Germany Holidays: Prora, a giant resort with a dark past

The Colossus of Prora may sound like a piece of ancient history, but don’t be fooled by the name. This giant of a building (originally the longest in the world at a massive 4.5km) was built on the holiday island of Rügen by the Nazi party between the two World Wars.

Prora was planned to be an all-inclusive resort on an unprecedented scale, a new kind of tourism for the masses with 20,000 beds. It was the prototype of a handful of mega resorts intended by Adolf Hitler to create a nation of ‘people with strong nerves’, so they wouldn’t fail in a fight.

You can see why this location on the causeway-connected island of Rügen was chosen. The 10km beach here is of magnificent silky white sand, and back in the early 20th century it was already attracting elite holidaymakers, who built themselves handsome villas in the fashionable spa settlement of Binz, at the beach’s south-eastern end.

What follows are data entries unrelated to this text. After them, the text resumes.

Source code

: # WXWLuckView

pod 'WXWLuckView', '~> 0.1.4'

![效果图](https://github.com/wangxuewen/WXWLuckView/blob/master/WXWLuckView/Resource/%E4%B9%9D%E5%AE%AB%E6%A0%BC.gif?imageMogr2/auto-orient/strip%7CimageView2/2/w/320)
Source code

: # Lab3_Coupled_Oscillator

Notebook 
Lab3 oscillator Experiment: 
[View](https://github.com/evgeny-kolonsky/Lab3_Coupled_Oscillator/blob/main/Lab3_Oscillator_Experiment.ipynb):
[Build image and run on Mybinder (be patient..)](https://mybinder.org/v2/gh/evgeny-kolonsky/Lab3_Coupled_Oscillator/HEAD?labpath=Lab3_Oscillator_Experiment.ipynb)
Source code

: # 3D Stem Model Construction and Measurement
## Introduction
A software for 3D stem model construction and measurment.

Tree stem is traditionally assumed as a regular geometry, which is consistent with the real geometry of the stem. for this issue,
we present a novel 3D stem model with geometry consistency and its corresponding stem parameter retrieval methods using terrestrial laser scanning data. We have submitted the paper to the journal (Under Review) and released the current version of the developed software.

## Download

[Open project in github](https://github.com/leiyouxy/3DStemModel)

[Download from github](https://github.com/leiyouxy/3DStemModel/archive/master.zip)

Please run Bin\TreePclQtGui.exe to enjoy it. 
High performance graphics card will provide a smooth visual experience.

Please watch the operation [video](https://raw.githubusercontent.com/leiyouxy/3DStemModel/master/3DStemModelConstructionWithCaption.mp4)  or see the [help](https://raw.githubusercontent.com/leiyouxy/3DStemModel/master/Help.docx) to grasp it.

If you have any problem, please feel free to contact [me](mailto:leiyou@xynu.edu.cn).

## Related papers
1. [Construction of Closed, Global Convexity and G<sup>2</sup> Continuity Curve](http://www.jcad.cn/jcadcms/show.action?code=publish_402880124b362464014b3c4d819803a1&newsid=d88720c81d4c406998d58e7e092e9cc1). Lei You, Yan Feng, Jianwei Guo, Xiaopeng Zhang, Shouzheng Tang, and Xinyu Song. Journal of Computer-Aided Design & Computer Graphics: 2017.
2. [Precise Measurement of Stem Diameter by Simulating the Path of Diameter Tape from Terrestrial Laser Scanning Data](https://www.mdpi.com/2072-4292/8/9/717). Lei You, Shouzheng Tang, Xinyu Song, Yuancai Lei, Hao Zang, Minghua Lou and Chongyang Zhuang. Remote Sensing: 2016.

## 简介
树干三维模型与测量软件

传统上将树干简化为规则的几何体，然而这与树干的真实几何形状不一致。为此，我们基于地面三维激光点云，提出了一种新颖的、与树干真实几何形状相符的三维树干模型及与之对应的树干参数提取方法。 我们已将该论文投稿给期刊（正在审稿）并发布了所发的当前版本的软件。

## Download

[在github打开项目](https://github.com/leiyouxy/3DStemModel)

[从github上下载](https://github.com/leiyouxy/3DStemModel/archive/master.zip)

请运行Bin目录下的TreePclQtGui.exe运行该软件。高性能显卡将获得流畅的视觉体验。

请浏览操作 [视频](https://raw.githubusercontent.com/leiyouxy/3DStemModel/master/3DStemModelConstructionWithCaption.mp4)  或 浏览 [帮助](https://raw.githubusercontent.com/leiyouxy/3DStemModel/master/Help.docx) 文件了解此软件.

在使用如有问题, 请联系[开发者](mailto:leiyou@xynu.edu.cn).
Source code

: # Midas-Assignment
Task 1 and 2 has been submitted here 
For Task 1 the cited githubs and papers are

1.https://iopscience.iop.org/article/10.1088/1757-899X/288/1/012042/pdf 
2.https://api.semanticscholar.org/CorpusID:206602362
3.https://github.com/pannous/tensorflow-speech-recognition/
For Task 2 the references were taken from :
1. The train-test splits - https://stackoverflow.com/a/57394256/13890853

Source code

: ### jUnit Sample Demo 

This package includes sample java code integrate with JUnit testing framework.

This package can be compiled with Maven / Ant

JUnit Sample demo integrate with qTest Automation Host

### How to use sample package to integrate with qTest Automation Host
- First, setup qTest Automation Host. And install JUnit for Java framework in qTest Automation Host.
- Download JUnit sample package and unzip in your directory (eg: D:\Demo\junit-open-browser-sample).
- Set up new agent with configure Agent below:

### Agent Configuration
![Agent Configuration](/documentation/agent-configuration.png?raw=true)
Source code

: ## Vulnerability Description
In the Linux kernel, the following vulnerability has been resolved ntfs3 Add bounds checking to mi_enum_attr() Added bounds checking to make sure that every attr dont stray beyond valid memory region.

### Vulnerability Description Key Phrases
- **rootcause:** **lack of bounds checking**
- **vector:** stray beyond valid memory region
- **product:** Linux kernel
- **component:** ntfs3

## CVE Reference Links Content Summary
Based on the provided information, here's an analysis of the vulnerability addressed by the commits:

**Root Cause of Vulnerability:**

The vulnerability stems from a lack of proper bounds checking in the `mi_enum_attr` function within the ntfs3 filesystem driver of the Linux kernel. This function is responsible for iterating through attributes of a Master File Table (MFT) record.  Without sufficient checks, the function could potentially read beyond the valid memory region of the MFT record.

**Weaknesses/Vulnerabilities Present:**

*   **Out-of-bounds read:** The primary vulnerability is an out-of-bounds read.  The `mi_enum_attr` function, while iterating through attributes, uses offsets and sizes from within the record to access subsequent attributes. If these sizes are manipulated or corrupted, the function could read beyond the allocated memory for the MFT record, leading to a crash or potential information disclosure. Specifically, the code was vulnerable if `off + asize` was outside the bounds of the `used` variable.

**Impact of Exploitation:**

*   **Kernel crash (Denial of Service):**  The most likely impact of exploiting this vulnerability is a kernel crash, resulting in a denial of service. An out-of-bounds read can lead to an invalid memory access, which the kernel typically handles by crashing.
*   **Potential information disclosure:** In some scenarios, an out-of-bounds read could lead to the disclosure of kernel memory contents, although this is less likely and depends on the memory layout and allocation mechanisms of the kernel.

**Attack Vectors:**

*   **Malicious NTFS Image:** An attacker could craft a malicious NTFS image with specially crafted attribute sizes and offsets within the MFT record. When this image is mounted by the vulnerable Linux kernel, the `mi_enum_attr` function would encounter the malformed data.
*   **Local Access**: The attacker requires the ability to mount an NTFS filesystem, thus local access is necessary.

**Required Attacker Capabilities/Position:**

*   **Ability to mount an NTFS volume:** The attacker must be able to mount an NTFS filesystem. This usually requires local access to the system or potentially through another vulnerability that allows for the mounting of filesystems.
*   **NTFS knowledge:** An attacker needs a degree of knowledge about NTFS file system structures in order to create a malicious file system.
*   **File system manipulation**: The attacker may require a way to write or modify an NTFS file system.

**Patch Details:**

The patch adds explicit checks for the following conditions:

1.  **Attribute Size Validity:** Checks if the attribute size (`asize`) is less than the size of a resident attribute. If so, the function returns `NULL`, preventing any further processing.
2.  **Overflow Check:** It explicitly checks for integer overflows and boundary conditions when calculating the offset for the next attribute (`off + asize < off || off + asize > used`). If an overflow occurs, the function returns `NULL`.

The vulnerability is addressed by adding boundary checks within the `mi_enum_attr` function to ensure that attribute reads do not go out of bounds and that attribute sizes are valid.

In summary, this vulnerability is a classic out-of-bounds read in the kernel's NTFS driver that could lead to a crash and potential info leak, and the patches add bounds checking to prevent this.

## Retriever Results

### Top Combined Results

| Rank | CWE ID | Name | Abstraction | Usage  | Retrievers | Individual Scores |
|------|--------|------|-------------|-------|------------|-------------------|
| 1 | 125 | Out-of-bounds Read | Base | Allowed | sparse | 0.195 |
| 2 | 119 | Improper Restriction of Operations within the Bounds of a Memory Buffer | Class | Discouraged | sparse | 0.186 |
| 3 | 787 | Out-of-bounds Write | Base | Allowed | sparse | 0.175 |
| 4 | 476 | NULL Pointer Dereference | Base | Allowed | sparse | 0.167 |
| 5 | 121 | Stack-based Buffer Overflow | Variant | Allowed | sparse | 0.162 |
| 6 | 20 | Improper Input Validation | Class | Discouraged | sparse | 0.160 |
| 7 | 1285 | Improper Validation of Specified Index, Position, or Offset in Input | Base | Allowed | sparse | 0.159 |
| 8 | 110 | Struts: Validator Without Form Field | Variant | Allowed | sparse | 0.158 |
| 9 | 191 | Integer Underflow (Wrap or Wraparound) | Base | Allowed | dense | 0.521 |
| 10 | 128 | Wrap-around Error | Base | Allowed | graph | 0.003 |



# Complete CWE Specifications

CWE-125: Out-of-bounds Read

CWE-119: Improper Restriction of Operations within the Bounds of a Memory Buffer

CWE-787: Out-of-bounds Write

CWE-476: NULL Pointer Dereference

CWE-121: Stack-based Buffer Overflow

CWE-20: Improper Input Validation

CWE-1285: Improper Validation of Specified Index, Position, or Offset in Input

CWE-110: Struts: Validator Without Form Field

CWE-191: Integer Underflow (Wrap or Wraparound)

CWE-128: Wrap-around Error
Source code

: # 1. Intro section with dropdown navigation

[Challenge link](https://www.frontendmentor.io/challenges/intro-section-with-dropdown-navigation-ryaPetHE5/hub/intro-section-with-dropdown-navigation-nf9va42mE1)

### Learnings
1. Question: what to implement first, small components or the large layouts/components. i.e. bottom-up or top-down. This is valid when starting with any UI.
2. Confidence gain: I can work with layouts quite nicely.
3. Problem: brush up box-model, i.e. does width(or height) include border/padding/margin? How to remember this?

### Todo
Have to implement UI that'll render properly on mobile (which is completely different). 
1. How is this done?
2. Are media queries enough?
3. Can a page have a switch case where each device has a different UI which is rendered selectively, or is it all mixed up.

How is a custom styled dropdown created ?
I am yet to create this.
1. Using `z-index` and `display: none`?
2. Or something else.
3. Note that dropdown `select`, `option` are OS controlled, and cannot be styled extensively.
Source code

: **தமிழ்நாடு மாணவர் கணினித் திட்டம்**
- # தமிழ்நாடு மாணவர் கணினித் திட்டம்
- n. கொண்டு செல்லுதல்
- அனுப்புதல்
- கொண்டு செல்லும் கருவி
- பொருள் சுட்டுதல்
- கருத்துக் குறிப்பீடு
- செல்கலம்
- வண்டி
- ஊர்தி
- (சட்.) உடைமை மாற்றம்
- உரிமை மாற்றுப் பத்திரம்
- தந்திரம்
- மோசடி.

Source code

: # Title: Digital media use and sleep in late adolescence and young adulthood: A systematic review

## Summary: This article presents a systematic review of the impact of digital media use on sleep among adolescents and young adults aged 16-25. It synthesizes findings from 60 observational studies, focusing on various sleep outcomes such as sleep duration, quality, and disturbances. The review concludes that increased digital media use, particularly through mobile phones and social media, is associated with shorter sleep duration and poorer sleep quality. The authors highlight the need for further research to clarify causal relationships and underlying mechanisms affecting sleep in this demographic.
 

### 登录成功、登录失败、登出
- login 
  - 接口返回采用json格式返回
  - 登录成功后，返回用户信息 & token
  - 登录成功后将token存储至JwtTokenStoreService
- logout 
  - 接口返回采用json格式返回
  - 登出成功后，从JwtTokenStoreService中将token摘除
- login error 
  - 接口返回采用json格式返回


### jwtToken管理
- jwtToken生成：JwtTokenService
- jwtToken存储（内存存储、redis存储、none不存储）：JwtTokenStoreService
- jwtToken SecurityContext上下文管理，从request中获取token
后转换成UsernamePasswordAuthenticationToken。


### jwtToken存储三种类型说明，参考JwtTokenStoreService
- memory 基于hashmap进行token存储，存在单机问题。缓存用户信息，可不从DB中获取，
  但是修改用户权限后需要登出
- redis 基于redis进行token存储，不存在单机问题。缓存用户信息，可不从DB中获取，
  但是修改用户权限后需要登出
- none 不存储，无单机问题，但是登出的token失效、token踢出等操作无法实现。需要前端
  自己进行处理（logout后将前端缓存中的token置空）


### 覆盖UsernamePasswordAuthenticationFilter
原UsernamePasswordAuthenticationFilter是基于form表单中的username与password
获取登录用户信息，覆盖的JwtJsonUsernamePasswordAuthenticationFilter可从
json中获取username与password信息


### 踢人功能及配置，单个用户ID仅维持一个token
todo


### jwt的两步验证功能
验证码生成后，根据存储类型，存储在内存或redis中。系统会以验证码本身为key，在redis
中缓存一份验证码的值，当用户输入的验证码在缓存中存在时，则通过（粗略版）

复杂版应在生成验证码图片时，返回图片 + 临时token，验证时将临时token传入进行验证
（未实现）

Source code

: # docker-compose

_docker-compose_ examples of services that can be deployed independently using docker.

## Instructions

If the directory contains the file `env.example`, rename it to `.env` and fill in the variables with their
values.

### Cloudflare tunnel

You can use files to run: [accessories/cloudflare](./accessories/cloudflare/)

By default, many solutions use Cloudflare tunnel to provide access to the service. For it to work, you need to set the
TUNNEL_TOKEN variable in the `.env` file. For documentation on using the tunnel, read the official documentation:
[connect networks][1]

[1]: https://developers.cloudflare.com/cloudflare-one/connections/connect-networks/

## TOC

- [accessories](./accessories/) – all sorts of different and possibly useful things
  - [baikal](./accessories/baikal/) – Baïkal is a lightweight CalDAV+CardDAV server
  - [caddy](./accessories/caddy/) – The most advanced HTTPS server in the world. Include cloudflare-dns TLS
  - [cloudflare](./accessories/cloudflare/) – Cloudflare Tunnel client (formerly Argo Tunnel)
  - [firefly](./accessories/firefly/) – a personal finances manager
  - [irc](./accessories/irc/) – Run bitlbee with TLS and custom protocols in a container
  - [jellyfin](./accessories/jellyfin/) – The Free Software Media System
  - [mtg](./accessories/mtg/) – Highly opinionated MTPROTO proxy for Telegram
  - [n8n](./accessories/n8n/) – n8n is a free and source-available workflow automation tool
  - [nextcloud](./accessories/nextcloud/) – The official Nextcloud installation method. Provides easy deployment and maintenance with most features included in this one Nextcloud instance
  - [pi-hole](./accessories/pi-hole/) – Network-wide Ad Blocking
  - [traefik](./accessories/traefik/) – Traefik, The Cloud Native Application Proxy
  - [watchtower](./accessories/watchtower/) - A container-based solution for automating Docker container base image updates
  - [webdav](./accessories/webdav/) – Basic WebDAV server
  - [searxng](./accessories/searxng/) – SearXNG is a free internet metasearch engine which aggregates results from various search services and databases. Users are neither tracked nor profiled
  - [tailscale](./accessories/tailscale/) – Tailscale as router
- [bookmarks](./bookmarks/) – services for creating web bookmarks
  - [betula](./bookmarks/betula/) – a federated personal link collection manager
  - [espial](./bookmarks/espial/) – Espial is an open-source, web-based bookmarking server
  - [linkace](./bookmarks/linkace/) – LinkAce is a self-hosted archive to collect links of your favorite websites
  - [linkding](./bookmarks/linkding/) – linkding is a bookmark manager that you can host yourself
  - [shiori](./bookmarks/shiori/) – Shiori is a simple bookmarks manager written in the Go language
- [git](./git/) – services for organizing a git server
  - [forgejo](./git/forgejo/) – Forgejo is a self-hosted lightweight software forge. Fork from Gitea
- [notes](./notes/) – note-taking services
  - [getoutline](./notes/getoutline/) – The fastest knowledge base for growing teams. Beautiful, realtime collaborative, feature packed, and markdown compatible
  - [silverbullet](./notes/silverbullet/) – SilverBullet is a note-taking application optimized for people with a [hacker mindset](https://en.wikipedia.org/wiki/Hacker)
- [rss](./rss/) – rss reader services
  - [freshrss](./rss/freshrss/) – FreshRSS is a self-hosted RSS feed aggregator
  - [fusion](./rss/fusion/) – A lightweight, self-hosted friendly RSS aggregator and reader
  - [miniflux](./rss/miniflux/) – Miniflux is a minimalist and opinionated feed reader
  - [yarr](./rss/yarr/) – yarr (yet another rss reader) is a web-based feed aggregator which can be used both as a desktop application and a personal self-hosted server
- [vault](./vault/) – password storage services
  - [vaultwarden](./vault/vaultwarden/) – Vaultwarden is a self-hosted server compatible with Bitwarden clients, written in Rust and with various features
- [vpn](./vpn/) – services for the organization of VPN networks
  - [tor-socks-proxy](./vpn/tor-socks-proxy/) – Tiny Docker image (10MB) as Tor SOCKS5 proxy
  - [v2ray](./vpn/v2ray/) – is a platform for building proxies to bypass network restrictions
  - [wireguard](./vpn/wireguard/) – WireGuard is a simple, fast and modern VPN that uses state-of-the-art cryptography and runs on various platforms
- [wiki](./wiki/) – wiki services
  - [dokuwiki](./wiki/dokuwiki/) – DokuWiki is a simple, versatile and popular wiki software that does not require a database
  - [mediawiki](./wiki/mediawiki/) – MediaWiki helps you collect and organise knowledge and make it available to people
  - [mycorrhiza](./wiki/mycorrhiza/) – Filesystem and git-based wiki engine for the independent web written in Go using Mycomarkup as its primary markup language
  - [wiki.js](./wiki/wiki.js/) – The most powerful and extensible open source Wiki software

Prora, however, was intended for the masses, but it never opened. It was just nearing completion when World War II broke out, and after Germany’s defeat it was garrisoned by Soviet troops, who blew bits of it up, for fun. The Stasi, the secret police, took over the remains for a while, and then for many years it was left to fall apart, shrouded in trees.

But now this sleeping giant has been reborn. In the course of the past decade, the five blocks still standing of the original eight have become a mix of hotel, youth hostel and luxury apartments.  Today, serried rows of glass balconies glint in the sun, each six-storey block slightly different to its neighbour, extending into the distance as far as the eye can see. Swimming pools sit out front, and at its road-served back, there’s newly-planted saplings and an endless repetition of protruding stairwells every 50 metres. There are a couple of spa hotels – the Dormero and the Solitaire – and a sprinkling of coffee shops, restaurants and a supermarket in the centre.

There is, however, very little reference to the building’s history, apart from in the dowdy looking Documentation Centre, where the exhibition MACHTUrlaub (‘make holidays’) fills in the detail. Here you learn how the centralised design was such that guests would have had to walk as far as 2.2km through the interconnected buildings, carrying their luggage, to reach their rooms. And how the daily programme would have included parades and communal games which may not have been described as compulsory, but there would have been informers amongst the holidaymakers, noting the non-participants. It was a matter of ‘have fun, or else’.

Along the shore

The beach itself is serenely unchanged since Prora was conceived, apart from lavish new (slightly military-looking) lifeguard posts, and regular signboards announcing ‘textilfrei’ stretches. During the post-war GDR times, FKK or Freikörperkultur was a big deal for people who wanted to experience some sense of freedom in the face of an unduly repressive state.

The original resort of Binz itself remains a period piece. The sand is demarcated with neat ranks of Strandkörbe, wicker beach chairs, which can be rotated to face the sun whilst turning their backs to the wind. There’s a pier, a bandstand outside the grand Kurhaus, and a shaded shoreside promenade that is lined with stalls selling trinkets and Milchreis, rice pudding with fruit puree.

Inland, villas of distinctive Bäder architecture, a mix of art nouveau and Long Island clapperboard, line its streets behind white picket fences with their ornate wooden balconies, rooftop gables, octagons, lanterns, and domes. Once private properties, with staff, they are now mostly sub-divided into apartments.

Binz is no longer a posh place for holidays, although the key activities are still the same:  a steamer still runs from the end of the pier to the chalk cliffs of the Königsstuhl, or King’s Chair, which were memorably painted by Caspar David Friedrich, the 19th century Romantic landscape painter who played a big part in making Rügen popular.  And the ‘Raging Roland’ steam train still weaves its way along the coast to subsidiary resorts of Sellin, Baabe and Göhren, chugging past allotments and through thin forests of oak and beech, dappled with sunlight and laced with footpaths.